Welcome to the third episode of Transforming Transitional Justice, a podcast from the Global Initiative for Justice, Truth and Reconciliation, a flagship program of the International Coalition of Sites of Conscience, a global network of historic sites, museums and memory initiatives that support communities to confront painful pasts in order to establish more just and peaceful societies today. Families are often sidelined in national searches for the disappeared in post-conflict settings. There are all too many cases where victims’ families have been excluded from the process and apprised of only some, if any, of the findings. And yet locating and identifying Missing and Disappeared Persons lost in conflict is a central component of transitional justice processes across the globe, and particularly in the global South.

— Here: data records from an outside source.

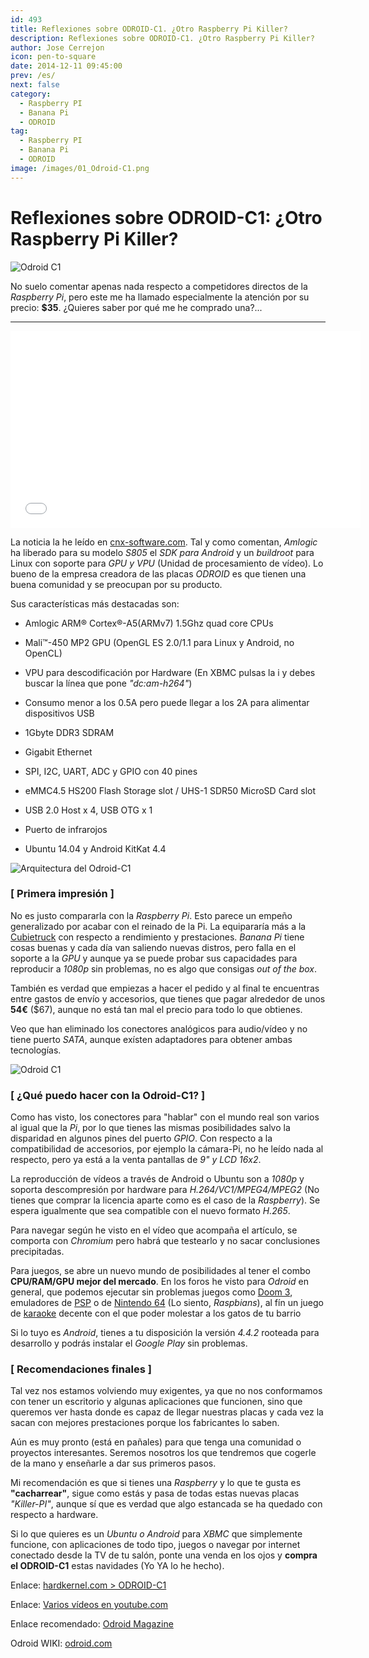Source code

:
 ```yaml
---
id: 493
title: Reflexiones sobre ODROID-C1. ¿Otro Raspberry Pi Killer?
description: Reflexiones sobre ODROID-C1. ¿Otro Raspberry Pi Killer?
author: Jose Cerrejon
icon: pen-to-square
date: 2014-12-11 09:45:00
prev: /es/
next: false
category:
  - Raspberry PI
  - Banana Pi
  - ODROID
tag:
  - Raspberry PI
  - Banana Pi
  - ODROID
image: /images/01_Odroid-C1.png
---
```


# Reflexiones sobre ODROID-C1: ¿Otro Raspberry Pi Killer?

![Odroid C1](/images/01_Odroid-C1.png)

No suelo comentar apenas nada respecto a competidores directos de la *Raspberry Pi*, pero este me ha llamado especialmente la atención por su precio: **$35**. ¿Quieres saber por qué me he comprado una?...

- - -
<iframe width="560" height="315" src="//www.youtube.com/embed/L2ZRW-AagSQ" frameborder="0" allowfullscreen></iframe>

La noticia la he leído en [cnx-software.com](http://www.cnx-software.com/2014/12/10/hardkernel-odroid-c1-is-a-35-development-board-powered-by-amlogic-s805-quad-core-processor/). Tal y como comentan, *Amlogic* ha liberado para su modelo *S805* el *SDK para Android* y un *buildroot* para Linux con soporte para *GPU y VPU* (Unidad de procesamiento de vídeo). Lo bueno de la empresa creadora de las placas *ODROID* es que tienen una buena comunidad y se preocupan por su producto.

Sus características más destacadas son:

* Amlogic ARM® Cortex®-A5(ARMv7) 1.5Ghz quad core CPUs 

* Mali™-450 MP2 GPU (OpenGL ES 2.0/1.1 para Linux y Android, no OpenCL)

* VPU para descodificación por Hardware (En XBMC pulsas la i y debes buscar la línea que pone *"dc:am-h264"*)

* Consumo menor a los 0.5A pero puede llegar a los 2A para alimentar dispositivos USB

* 1Gbyte DDR3 SDRAM

* Gigabit Ethernet

* SPI, I2C, UART, ADC y GPIO con 40 pines

* eMMC4.5 HS200 Flash Storage slot / UHS-1 SDR50 MicroSD Card slot

* USB 2.0 Host x 4, USB OTG x 1

* Puerto de infrarojos

* Ubuntu 14.04 y Android KitKat 4.4

![Arquitectura del Odroid-C1](/images/2014/12/odriod-driagram.png "Arquitectura del Odroid-C1")

### [ Primera impresión ]

No es justo compararla con la *Raspberry Pi*. Esto parece un empeño generalizado por acabar con el reinado de la Pi. La equipararía más a la [Cubietruck](http://www.cubietruck.com) con respecto a rendimiento y prestaciones. *Banana Pi* tiene cosas buenas y cada día van saliendo nuevas distros, pero falla en el soporte a la *GPU* y aunque ya se puede probar sus capacidades para reproducir a *1080p* sin problemas, no es algo que consigas *out of the box*.

También es verdad que empiezas a hacer el pedido y al final te encuentras entre gastos de envío y accesorios, que tienes que pagar alrededor de unos **54€** ($67), aunque no está tan mal el precio para todo lo que obtienes.

Veo que han eliminado los conectores analógicos para audio/vídeo y no tiene puerto *SATA*, aunque exísten adaptadores para obtener ambas tecnologías.

![Odroid C1](/images/2014/12/odroid-c1.png)

### [ ¿Qué puedo hacer con la Odroid-C1? ]

Como has visto, los conectores para "hablar" con el mundo real son varios al igual que la *Pi*, por lo que tienes las mismas posibilidades salvo la disparidad en algunos pines del puerto *GPIO*. Con respecto a la compatibilidad de accesorios, por ejemplo la cámara-Pi, no he leído nada al respecto, pero ya está a la venta pantallas de *9" y LCD 16x2*.

La reproducción de vídeos a través de Android o Ubuntu son a *1080p* y soporta descompresión por hardware para *H.264/VC1/MPEG4/MPEG2* (No tienes que comprar la licencia aparte como es el caso de la *Raspberry*). Se espera igualmente que sea compatible con el nuevo formato *H.265*.

Para navegar según he visto en el vídeo que acompaña el artículo, se comporta con *Chromium* pero habrá que testearlo y no sacar conclusiones precipitadas.

Para juegos, se abre un nuevo mundo de posibilidades al tener el combo **CPU/RAM/GPU mejor del mercado**. En los foros he visto para *Odroid* en general, que podemos ejecutar sin problemas juegos como [Doom 3](http://forum.odroid.com/viewtopic.php?f=91&t=5354), emuladores de [PSP](https://www.youtube.com/watch?v=p8yGS2SHqpA) o de [Nintendo 64](http://forum.odroid.com/viewtopic.php?f=91&t=5994) (Lo siento, *Raspbians*),  al fín un juego de [karaoke](http://forum.odroid.com/viewtopic.php?f=91&t=7081) decente con el que poder molestar a los gatos de tu barrio

Si lo tuyo es *Android*, tienes a tu disposición la versión *4.4.2* rooteada para desarrollo y podrás instalar el *Google Play* sin problemas.

### [ Recomendaciones finales ]

Tal vez nos estamos volviendo muy exigentes, ya que no nos conformamos con tener un escritorio y algunas aplicaciones que funcionen, sino que queremos ver hasta donde es capaz de llegar nuestras placas y cada vez la sacan con mejores prestaciones porque los fabricantes lo saben.

Aún es muy pronto (está en pañales) para que tenga una comunidad o proyectos interesantes. Seremos nosotros los que tendremos que cogerle de la mano y enseñarle a dar sus primeros pasos.

Mi recomendación es que si tienes una *Raspberry* y lo que te gusta es **"cacharrear"**, sigue como estás y pasa de todas estas nuevas placas *"Killer-PI"*, aunque sí que es verdad que algo estancada se ha quedado con respecto a hardware.

Si lo que quieres es un *Ubuntu o Android* para *XBMC* que simplemente funcione, con aplicaciones de todo tipo, juegos o navegar por internet conectado desde la TV de tu salón, ponte una venda en los ojos y **compra el ODROID-C1** estas navidades (Yo YA lo he hecho).

Enlace: [hardkernel.com > ODROID-C1](http://www.hardkernel.com/main/products/prdt_info.php?g_code=G141578608433)

Enlace: [Varios vídeos en youtube.com](https://www.youtube.com/results?search_query=ODROID-C1&search_sort=video_date_uploaded)

Enlace recomendado: [Odroid Magazine](http://magazine.odroid.com)

Odroid WIKI: [odroid.com](http://odroid.com/dokuwiki/doku.php?id=en:odroid-c1)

In this episode we will discuss the unique opportunities for healing, accountability, and justice offered by forensic technologies. The emotional burden, for both practitioners and families, is immense, and it is important to understand how to delicately work through these painful emotions. The sense of closure and relief offered to families' is immeasurable, making forensic technology an absolutely vital tool in post-conflict healing and reconstruction.


VISIT: www.gijtr.org to learn more
Guests on this episode include: Fredy Peccerelli, the Executive Director of the The Forensic Anthropology Foundation of Guatemala. Cindy Mansour. a doctoral student in forensic anthropology from Beirut, Lebanon, and a forensic researcher at Act for the Disappeared.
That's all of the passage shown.